Data listing section start

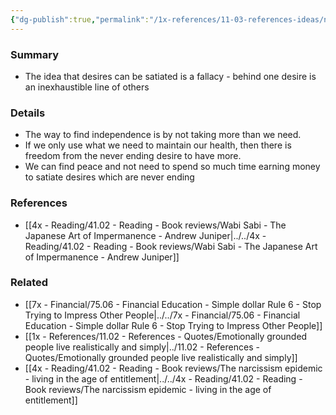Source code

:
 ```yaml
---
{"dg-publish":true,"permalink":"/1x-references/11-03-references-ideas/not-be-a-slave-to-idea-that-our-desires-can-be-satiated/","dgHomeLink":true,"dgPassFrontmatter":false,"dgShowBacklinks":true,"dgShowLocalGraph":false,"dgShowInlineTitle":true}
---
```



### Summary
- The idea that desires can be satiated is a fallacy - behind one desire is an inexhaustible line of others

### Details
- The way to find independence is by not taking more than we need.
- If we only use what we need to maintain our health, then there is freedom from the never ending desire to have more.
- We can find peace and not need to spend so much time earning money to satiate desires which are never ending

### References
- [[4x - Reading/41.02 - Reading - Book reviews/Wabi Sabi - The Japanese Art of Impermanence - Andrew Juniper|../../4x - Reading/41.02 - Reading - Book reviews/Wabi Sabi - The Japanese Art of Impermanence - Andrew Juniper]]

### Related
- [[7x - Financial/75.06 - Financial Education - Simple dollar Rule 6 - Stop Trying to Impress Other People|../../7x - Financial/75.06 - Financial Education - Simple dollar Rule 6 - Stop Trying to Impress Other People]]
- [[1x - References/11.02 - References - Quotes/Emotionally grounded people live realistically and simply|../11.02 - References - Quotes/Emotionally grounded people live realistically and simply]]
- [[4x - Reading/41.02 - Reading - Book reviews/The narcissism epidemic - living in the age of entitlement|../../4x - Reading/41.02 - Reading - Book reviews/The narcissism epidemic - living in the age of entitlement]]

Data listing section end

■ Instructions for the task ■
Although the records above contain pictures, output every line exactly and leave the pictures out.

■ Solution for this task ■
Source code

:
 ```yaml
---
{"dg-publish":true,"permalink":"/1x-references/11-03-references-ideas/not-be-a-slave-to-idea-that-our-desires-can-be-satiated/","dgHomeLink":true,"dgPassFrontmatter":false,"dgShowBacklinks":true,"dgShowLocalGraph":false,"dgShowInlineTitle":true}
---
```



### Summary
- The idea that desires can be satiated is a fallacy - behind one desire is an inexhaustible line of others

### Details
- The way to find independence is by not taking more than we need.
- If we only use what we need to maintain our health, then there is freedom from the never ending desire to have more.
- We can find peace and not need to spend so much time earning money to satiate desires which are never ending

### References
- [[4x - Reading/41.02 - Reading - Book reviews/Wabi Sabi - The Japanese Art of Impermanence - Andrew Juniper|../../4x - Reading/41.02 - Reading - Book reviews/Wabi Sabi - The Japanese Art of Impermanence - Andrew Juniper]]

### Related
- [[7x - Financial/75.06 - Financial Education - Simple dollar Rule 6 - Stop Trying to Impress Other People|../../7x - Financial/75.06 - Financial Education - Simple dollar Rule 6 - Stop Trying to Impress Other People]]
- [[1x - References/11.02 - References - Quotes/Emotionally grounded people live realistically and simply|../11.02 - References - Quotes/Emotionally grounded people live realistically and simply]]
- [[4x - Reading/41.02 - Reading - Book reviews/The narcissism epidemic - living in the age of entitlement|../../4x - Reading/41.02 - Reading - Book reviews/The narcissism epidemic - living in the age of entitlement]]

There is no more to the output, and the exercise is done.